Solution: Under nominal conditions, \( g_k=r_k^\top r_k \sim \chi^2_3 \). We need \( \Pr(g_k>\gamma)=0.01 \), so \( \gamma \) is the 99th percentile:
\[ \gamma = F_{\chi^2_3}^{-1}(0.99). \]
Numerically this is about 11.34 (from standard chi-square tables).
Problem 3 (k-out-of-n Proof Check): For i.i.d. replicas with reliability \( R(t) \), prove that 2-out-of-3 voting yields \( R_{2/3}(t)=3R(t)^2(1-R(t))+R(t)^3 \).
Solution: Apply the binomial formula with \( k=2, n=3 \):
\[ R_{2/3}(t)=\binom{3}{2}R^2(1-R)+\binom{3}{3}R^3 = 3R^2(1-R)+R^3. \]
Problem 4 (Availability Calculation): A mobile robot experiences on average one software failure every 10 hours, and automatic recovery takes 30 seconds. Compute steady-state availability.
Solution: Here \( \text{MTBF}=10 \) hours and \( \text{MTTR}=30 \) seconds \( = 30/3600 = 1/120 \) hours.
\[ A=\frac{10}{10+1/120}=\frac{10}{10.00833\ldots}\approx 0.99917. \]
So despite moderate reliability, fast recovery yields very high availability.
Problem 5 (Assume–Guarantee Reasoning): Component 1 contract: \( A_1: \|u\| \le 1 \Rightarrow G_1: \|y\| \le 2 \).
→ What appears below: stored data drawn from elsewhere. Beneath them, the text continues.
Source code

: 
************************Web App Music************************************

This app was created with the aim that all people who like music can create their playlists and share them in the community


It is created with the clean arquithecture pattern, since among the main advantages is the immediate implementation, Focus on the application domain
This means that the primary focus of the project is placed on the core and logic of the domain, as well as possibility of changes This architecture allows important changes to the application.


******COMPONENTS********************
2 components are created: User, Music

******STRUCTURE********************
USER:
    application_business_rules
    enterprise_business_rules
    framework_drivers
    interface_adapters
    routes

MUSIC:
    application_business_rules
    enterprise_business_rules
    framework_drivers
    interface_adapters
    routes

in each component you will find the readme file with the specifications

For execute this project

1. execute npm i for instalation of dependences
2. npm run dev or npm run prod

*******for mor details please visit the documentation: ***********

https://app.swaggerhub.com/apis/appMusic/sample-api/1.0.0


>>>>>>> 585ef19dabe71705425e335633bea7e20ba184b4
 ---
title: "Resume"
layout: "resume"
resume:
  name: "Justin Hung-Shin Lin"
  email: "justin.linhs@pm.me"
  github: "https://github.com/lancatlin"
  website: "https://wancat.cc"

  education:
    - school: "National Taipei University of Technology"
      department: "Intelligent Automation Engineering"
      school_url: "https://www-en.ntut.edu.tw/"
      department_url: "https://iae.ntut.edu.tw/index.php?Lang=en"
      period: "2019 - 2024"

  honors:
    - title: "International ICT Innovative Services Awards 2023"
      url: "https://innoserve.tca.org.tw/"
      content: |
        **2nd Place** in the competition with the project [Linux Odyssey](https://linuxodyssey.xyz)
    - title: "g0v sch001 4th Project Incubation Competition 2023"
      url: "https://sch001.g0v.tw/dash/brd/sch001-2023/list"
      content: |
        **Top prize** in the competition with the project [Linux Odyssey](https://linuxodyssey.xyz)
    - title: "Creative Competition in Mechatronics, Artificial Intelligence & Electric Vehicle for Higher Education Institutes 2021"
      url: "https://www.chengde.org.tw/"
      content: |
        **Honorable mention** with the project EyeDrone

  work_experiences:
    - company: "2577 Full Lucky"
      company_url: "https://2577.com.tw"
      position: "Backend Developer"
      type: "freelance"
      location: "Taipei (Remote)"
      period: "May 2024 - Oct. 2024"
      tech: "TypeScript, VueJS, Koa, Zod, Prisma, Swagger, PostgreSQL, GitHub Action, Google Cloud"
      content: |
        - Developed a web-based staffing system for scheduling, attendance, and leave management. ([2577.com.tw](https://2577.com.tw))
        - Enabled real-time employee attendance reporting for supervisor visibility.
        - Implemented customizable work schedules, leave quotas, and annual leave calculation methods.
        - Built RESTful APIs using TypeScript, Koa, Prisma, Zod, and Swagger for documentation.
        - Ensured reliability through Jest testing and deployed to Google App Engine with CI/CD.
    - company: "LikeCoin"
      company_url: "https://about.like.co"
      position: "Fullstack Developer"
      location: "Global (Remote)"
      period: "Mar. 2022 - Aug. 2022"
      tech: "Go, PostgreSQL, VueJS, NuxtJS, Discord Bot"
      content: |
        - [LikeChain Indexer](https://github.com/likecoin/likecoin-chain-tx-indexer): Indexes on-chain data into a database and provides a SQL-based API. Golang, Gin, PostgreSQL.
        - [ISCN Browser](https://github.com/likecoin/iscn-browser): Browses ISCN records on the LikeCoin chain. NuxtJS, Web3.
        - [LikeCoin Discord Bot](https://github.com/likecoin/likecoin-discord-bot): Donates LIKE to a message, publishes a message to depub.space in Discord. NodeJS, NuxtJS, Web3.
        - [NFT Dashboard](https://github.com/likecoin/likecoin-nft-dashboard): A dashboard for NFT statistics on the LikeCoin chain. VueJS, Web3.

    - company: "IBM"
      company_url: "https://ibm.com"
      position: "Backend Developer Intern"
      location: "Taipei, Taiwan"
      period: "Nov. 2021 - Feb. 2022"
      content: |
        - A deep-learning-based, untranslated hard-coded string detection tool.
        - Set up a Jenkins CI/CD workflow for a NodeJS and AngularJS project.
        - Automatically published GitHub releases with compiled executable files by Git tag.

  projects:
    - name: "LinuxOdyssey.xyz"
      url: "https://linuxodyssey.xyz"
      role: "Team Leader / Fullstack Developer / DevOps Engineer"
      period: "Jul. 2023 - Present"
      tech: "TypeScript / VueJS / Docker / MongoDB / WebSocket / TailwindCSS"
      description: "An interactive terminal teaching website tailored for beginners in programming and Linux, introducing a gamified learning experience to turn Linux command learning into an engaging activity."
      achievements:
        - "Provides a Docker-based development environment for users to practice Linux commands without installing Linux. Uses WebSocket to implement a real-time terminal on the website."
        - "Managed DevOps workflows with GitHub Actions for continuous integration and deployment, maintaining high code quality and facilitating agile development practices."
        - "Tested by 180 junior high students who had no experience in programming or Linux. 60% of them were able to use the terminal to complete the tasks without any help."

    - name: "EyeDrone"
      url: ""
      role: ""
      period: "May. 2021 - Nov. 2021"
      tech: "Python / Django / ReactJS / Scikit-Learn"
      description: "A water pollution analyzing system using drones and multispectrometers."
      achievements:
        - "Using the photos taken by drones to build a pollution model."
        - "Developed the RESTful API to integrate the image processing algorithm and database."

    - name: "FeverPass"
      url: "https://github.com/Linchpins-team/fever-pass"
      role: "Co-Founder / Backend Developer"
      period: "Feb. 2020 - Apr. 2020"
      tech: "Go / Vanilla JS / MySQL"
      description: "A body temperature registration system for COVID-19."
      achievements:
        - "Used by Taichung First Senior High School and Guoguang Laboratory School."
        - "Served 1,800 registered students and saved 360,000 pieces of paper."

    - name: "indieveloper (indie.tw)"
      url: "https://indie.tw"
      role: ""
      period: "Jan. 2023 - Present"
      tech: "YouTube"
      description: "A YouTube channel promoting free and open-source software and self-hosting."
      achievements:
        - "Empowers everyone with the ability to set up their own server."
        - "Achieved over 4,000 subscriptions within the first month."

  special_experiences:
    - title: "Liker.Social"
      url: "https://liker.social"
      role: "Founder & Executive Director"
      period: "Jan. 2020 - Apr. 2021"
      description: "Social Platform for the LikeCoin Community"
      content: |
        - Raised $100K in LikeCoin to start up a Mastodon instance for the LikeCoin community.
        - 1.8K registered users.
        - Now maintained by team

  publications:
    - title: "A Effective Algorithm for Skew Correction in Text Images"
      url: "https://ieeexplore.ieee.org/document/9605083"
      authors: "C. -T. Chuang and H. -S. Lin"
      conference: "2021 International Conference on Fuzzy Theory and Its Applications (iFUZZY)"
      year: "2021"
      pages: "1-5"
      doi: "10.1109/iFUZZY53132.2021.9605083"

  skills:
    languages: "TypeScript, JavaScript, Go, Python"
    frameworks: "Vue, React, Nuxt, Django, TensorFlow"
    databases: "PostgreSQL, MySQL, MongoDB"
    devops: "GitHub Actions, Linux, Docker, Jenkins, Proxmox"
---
Component 2 contract: \( A_2: \|y\| \le 2 \Rightarrow G_2: \|z\| \le 5 \). Show the composed contract from \( A_1 \) to \( G_2 \).
Solution: Since \( G_1 \Rightarrow A_2 \), Lemma 1 applies. Therefore:
\[ \|u\| \le 1 \Rightarrow \|z\| \le 5. \]
8. Summary
We defined reliability and availability for robot software, proved the hazard–reliability relation, and connected failure monitoring to residual statistics familiar from linear control. Architectural patterns such as redundancy, watchdogs, and safe fallback modes were quantified using series/parallel and k-out-of-n reliability formulas. Finally, we tied formal contracts and layered testing into a coherent reliability pipeline, illustrated by practical multi-language implementations.